This guide overviews the components of OpenCilk and walks through the basic steps of building, running, and testing a Cilk program with OpenCilk.
Prerequisites
OpenCilk installation
See the install page for detailed instructions on
installing the latest version of OpenCilk.
We assume you have installed OpenCilk as shown in this example,
so that the OpenCilk files are in /opt/opencilk
,
and the OpenCilk C/C++ compiler can be invoked from the terminal as /opt/opencilk/bin/clang
or /opt/opencilk/bin/clang++
.
Example Cilk programs
Download the example Cilk codes in the OpenCilk
tutorial GitHub repository and enter the
cloned directory:
$ git clone https://github.com/OpenCilk/tutorial
$ cd tutorial
Using the compiler
To compile a Cilk program with OpenCilk, pass the -fopencilk
flag to the
compiler.
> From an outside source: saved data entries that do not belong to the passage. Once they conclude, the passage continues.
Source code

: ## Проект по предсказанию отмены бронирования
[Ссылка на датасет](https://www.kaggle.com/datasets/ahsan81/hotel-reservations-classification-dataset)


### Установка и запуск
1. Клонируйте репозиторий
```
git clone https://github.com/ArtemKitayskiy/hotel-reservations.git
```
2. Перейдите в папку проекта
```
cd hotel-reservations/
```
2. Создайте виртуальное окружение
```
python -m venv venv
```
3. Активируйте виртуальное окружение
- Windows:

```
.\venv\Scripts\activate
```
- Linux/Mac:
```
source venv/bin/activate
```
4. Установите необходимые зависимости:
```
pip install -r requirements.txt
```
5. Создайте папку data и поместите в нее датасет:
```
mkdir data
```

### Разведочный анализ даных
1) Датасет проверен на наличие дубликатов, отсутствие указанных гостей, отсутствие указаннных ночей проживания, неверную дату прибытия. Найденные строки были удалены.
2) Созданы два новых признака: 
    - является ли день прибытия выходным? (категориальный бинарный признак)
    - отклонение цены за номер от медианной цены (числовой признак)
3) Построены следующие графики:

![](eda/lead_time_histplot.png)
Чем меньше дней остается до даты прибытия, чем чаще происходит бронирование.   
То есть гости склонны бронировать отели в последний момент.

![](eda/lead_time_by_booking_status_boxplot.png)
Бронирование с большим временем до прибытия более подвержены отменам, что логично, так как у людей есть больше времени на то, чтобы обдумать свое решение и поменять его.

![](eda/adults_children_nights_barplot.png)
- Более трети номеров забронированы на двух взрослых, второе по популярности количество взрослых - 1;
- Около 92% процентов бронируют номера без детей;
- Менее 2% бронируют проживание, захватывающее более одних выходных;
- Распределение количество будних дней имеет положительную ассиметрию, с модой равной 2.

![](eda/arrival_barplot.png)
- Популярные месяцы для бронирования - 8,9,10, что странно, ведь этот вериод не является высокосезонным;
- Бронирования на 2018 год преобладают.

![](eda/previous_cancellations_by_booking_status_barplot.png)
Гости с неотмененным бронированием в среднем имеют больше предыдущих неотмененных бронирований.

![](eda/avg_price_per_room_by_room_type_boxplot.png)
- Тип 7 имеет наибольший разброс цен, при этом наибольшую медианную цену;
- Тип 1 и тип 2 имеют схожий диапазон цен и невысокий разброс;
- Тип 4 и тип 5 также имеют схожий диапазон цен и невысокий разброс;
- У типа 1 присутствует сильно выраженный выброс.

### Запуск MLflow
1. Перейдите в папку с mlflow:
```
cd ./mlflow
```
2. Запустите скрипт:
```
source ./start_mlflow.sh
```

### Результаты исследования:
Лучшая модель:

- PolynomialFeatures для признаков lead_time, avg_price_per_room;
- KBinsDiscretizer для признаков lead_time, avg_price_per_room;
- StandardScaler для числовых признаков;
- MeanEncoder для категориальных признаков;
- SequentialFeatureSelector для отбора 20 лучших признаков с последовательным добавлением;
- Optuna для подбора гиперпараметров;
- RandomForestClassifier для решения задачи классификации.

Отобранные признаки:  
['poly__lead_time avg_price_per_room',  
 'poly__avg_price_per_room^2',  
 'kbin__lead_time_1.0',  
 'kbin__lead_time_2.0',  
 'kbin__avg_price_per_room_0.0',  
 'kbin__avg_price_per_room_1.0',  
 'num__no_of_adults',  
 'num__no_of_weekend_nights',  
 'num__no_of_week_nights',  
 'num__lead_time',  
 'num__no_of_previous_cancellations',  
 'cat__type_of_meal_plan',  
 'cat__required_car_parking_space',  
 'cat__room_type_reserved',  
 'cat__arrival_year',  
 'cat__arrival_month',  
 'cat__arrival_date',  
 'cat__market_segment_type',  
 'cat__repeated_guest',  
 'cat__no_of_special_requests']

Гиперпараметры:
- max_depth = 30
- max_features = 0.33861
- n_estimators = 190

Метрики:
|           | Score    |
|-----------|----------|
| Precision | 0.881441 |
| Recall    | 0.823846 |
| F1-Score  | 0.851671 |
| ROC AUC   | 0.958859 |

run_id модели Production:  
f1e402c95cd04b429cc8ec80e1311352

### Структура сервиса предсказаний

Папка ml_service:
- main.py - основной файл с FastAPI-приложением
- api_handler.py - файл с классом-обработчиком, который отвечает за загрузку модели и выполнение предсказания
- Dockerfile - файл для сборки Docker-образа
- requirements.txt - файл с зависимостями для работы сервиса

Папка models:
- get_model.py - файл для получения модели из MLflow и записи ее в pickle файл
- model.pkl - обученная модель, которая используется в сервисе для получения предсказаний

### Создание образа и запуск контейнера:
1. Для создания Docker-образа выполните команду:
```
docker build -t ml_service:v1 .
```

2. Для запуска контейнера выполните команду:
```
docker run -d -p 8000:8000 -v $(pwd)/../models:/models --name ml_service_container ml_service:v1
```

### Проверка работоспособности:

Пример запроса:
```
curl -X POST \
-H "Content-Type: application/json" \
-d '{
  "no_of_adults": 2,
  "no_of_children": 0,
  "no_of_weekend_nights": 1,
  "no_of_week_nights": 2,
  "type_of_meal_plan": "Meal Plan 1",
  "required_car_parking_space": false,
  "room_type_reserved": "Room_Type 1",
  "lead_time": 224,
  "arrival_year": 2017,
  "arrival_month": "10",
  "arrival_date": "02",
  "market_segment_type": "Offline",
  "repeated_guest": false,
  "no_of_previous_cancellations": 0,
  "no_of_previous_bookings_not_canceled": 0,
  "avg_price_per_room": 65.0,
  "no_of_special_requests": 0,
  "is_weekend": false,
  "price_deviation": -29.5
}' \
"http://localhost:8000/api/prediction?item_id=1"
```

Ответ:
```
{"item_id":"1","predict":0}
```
For example:
$ /opt/opencilk/bin/clang -fopencilk -O3 fib.c -o fib
Note:
Pass the -fopencilk
flag to the compiler both when compiling and
linking the Cilk program. During compilation, the flag ensures that the Cilk
keywords are recognized and compiled. During linking, it ensures the program
is properly linked with the OpenCilk runtime library.
Former users of Intel Cilk Plus with GCC:
Do not include the -lcilkrts
flag when linking.
macOS users:
On macOS, clang
needs the standard system libraries and
headers that are provided by
XCode or the XCode Command Line
Tools. To run the
OpenCilk compiler with those libraries and headers, invoke clang
with
xcrun
. For example:
$ xcrun /opt/opencilk/bin/clang -fopencilk -O3 fib.c -o fib
The OpenCilk compiler is based on a recent stable version of the LLVM clang
compiler. In addition to OpenCilk-specific options, the OpenCilk compiler
supports all flags and features of LLVM clang
, including optimization-level
flags, debug-information flags, and target-dependent compilation options. See
the LLVM Clang
documentation
for more information on the command-line arguments.
Running the program on multiple cores
A Cilk program compiled with OpenCilk will automatically execute in parallel,
using all available cores. For example, on a laptop with an 8-core Intel Core
i7-10875H CPU:
$ ./fib 40
fib(40) = 102334155
Time(fib) = 0.368499700 sec
To explicitly set the number of parallel Cilk workers for a program execution,
set the CILK_NWORKERS
environment variable. For example, to execute fib
using only 2 parallel cores:
$ CILK_NWORKERS=2 ./fib 40
fib(40) = 102334155
Time(fib) = 1.459649400 sec
Using Cilksan
Use the OpenCilk Cilksan race detector to verify that your
parallel Cilk program is deterministic. Cilksan instruments a program to
detect determinacy race bugs at runtime. Cilksan is guaranteed to
find any and all determinacy races that arise in a given program execution. If
there are no races, Cilksan will report that the execution was race-free.
To check for determinacy races with Cilksan, add the -fsanitize=cilk
flag
during compilation and linking. We also recommend the -Og -g
flags for
debugging:
$ /opt/opencilk/bin/clang -fopencilk -fsanitize=cilk -Og -g nqueens.c -o nqueens
The nqueens.c
code in this example contains a subtle determinacy race bug.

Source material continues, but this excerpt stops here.